(Rendered images with source text)
========
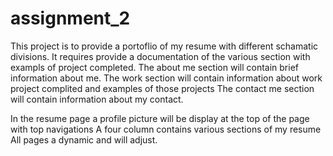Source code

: # assignment_2
This project is to provide a portoflio of my resume with different schamatic divisions. It requires provide a documentation of the various section with exampls of project completed. 
The about me section will contain brief information about me.
The work section will contain information about work project complited and examples of those projects 
The contact me section will contain information about my contact.

In the resume page a profile picture will be display at the top of the page with top navigations
A four column contains various sections of my resume
All pages a dynamic and will adjust.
========
**What you should do**
An exact copy of all the records, free of pictures, is the expected answer.

**Solution to the problem**
Source code

: # assignment_2
This project is to provide a portoflio of my resume with different schamatic divisions. It requires provide a documentation of the various section with exampls of project completed. 
The about me section will contain brief information about me.
The work section will contain information about work project complited and examples of those projects 
The contact me section will contain information about my contact.

In the resume page a profile picture will be display at the top of the page with top navigations
A four column contains various sections of my resume
All pages a dynamic and will adjust.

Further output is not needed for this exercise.